I don't doubt that Rose Macaulay's method was the right one for her. It wouldn't be for me, any more than for you. All the same, I am not quite such a purist in this matter as I used to be. For many years after my conversion I never used any ready-made forms except the Lord's Prayer. In fact I tried to pray without words at all -- not to verbalise the mental acts. Even in praying for others I believe I tended to avoid their names and substituted mental images of them. I still think the prayer without words is the best -- if one can really achieve it. But I now see that in trying to make it my daily bread I was counting on a greater mental and spiritual strength than I really have. And this, you see, makes the choice between ready-made prayers and one's own words rather less important for me than it apparently is for you. For me words are in any case secondary.
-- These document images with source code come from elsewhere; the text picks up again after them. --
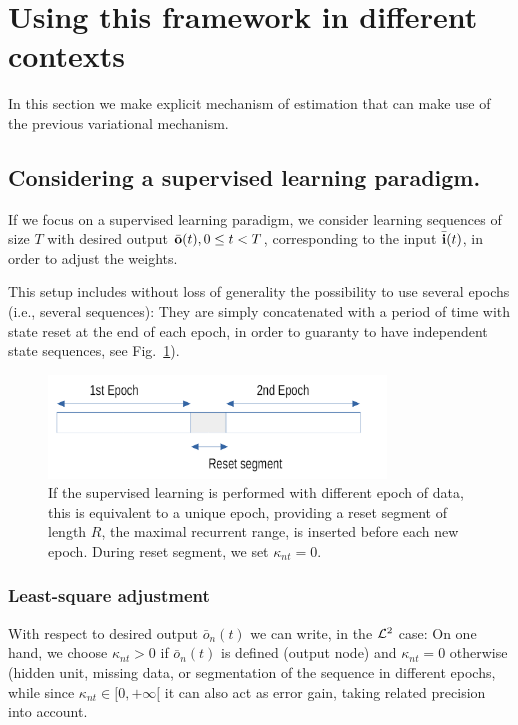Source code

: \section{Using this framework in different contexts} \label{application}

In this section we make explicit mechanism of estimation that can make use of the previous variational mechanism. 

\subsection*{Considering a supervised learning paradigm.}

If we focus on a supervised learning paradigm, we consider learning sequences of size $T$ with desired output $\bar{\bf o}(t), 0 \le t < T$, corresponding to the input $\bar{\bf i}(t)$, in order to adjust the weights. 

This setup includes without loss of generality the possibility to use several epochs (i.e., several sequences): They are simply concatenated with a period of time with state reset at the end of each epoch, in order to guaranty to have independent state sequences, see Fig.~\ref{epoch-concatenation}).

\begin{figure}[!ht]
  \includegraphics[width=0.8\textwidth]{img/epoch-concatenation}
  \caption{If the supervised learning is performed with different epoch of data, this is equivalent to a unique epoch, providing a reset segment of length $R$, the maximal recurrent range, is inserted before each new epoch. During reset segment, we set $\kappa_{nt}  = 0$.}
  \label{epoch-concatenation}
\end{figure}

\subsubsection*{Least-square adjustment} With respect to desired output $\bar{o}_n(t)$ we can write, in the ${\cal L}^2$ case:
On one hand, we choose $\kappa_{nt} > 0$ if $\bar{o}_n(t)$ is defined (output node) and $\kappa_{nt} = 0$ otherwise (hidden unit, missing data, or segmentation of the sequence in different epochs, while since $\kappa_{nt} \in [0, +\infty[$ it can also act as error gain, taking related precision into account. 

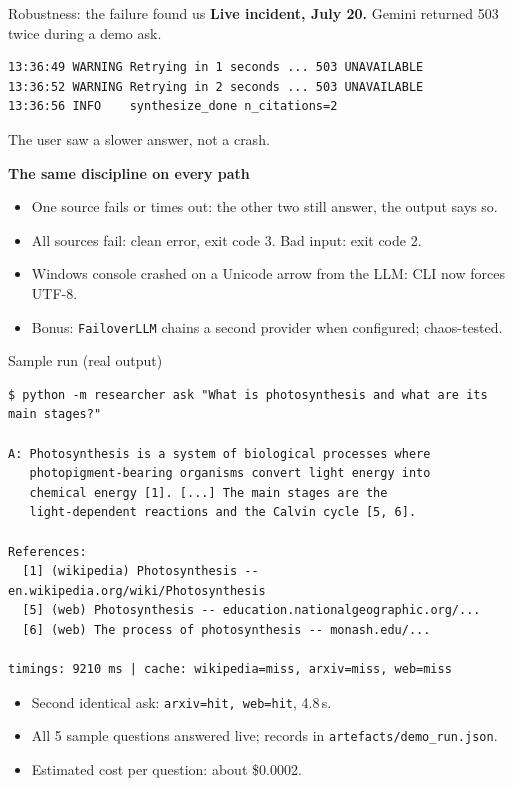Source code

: \documentclass[aspectratio=169,10pt]{beamer}
\begin{document}
\begin{frame}[fragile]{Robustness: the failure found us}
  \textbf{Live incident, July 20.} Gemini returned 503 twice during a demo ask.

  \begin{lstlisting}[style=python,numbers=none,basicstyle=\ttfamily\scriptsize]
13:36:49 WARNING Retrying in 1 seconds ... 503 UNAVAILABLE
13:36:52 WARNING Retrying in 2 seconds ... 503 UNAVAILABLE
13:36:56 INFO    synthesize_done n_citations=2
  \end{lstlisting}

  The user saw a slower answer, not a crash.

  \vspace{0.6em}
  \textbf{The same discipline on every path}
  \begin{itemize}\setlength\itemsep{0.3em}
    \item One source fails or times out: the other two still answer, the output says so.
    \item All sources fail: clean error, exit code 3. Bad input: exit code 2.
    \item Windows console crashed on a Unicode arrow from the LLM: CLI now forces UTF-8.
    \item Bonus: \texttt{FailoverLLM} chains a second provider when configured; chaos-tested.
  \end{itemize}
\end{frame}

\begin{frame}[fragile]{Sample run (real output)}
  \begin{lstlisting}[style=python,numbers=none,basicstyle=\ttfamily\scriptsize]
$ python -m researcher ask "What is photosynthesis and what are its main stages?"

A: Photosynthesis is a system of biological processes where
   photopigment-bearing organisms convert light energy into
   chemical energy [1]. [...] The main stages are the
   light-dependent reactions and the Calvin cycle [5, 6].

References:
  [1] (wikipedia) Photosynthesis -- en.wikipedia.org/wiki/Photosynthesis
  [5] (web) Photosynthesis -- education.nationalgeographic.org/...
  [6] (web) The process of photosynthesis -- monash.edu/...

timings: 9210 ms | cache: wikipedia=miss, arxiv=miss, web=miss
  \end{lstlisting}

  \vspace{0.4em}
  \begin{itemize}\setlength\itemsep{0.3em}
    \item Second identical ask: \texttt{arxiv=hit, web=hit}, 4.8\,s.
    \item All 5 sample questions answered live; records in \texttt{artefacts/demo\_run.json}.
    \item Estimated cost per question: about \$0.0002.
  \end{itemize}
\end{frame}
\end{document}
They are only an anchor. Or, shall I say, they are the movements of a conductor's baton: not the music. They serve to canalise the worship or penitence or petition which might without them -- such are our minds -- spread into wide and shallow puddles. it does not matter very much who first put them together. If they are our own words they will soon, by unavoidable repetition, harden into a formula. If they are someone else, we shall continually pour into them our own meaning. At present -- for one's practice changes and, I think, ought to change -- I find it best to make "my own words" the staple but introduce a modicum of the ready-made.
Perhaps I shan't find it so easy to persuade you that the ready-made modicum has also its use: for me, I mean -- I'm not suggesting rules for anyone else in the whole world. First, it keeps me in touch with "sound doctrine." Left to oneself, one could easily slide away from "the faith once given" into a phantom called "my religion." Secondly, it reminds me "what things I ought to ask" (perhaps especially when I am praying for other people). The crisis of the present moment, like the nearest telegraph post, will always loom largest. Isn't there a danger that our great, permanent, objective necessities -- often more important -- may get crowded out?

From Mere Christianity

An ordinary simple Christian kneels down to say his prayers. He is trying to get into touch with God. But if he is a Christian he knows that what is prompting him to pray is also God: God, so to speak, inside him. But he also knows that all his real knowledge of God comes through Christ, the Man who was God -- that Christ is standing beside him, helping him to pray, praying for him. You see what is happening. God is the thing to which he is praying -- the goal he is trying to reach. God is also the thing inside him which is pushing him on the motive power. God is also the road or bridge along which he is being pushed to that goal. So that the three-fold life of the three-personal Being is actually going on in that ordinary little bedroom where an ordinary man is saying his prayers.

2 comments:

Anonymous said...

These are two of my absolute favorite books. Bryan devoured Mere Christianity, but I've never suggested Malcom; I need to do so!

Unknown said...

C.S. Lewis can really make you think.